*** RECORDED INFORMATION ***

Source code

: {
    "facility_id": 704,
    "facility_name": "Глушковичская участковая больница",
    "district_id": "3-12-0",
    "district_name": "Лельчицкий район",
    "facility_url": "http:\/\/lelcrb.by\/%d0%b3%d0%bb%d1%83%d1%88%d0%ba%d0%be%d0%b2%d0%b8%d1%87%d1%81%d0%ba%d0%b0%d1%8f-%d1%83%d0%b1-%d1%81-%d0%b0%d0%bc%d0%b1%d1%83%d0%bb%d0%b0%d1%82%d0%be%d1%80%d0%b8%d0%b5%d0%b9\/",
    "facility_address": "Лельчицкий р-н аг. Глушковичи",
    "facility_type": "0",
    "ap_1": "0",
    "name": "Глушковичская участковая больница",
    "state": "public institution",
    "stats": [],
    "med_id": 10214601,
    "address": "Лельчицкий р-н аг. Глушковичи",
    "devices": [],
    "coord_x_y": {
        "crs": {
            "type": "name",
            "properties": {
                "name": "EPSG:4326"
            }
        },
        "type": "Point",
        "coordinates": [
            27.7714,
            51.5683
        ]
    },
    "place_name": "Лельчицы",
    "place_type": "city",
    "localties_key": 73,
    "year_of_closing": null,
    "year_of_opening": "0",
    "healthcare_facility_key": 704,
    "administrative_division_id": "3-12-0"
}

***

* _EXERCISE_: Return all lines of the data in which the string "Лельчицкий" appears.

* _WRITTEN RESPONSE_:
    "district_name": "Лельчицкий район",
    "facility_address": "Лельчицкий р-н аг. Глушковичи",
    "address": "Лельчицкий р-н аг. Глушковичи",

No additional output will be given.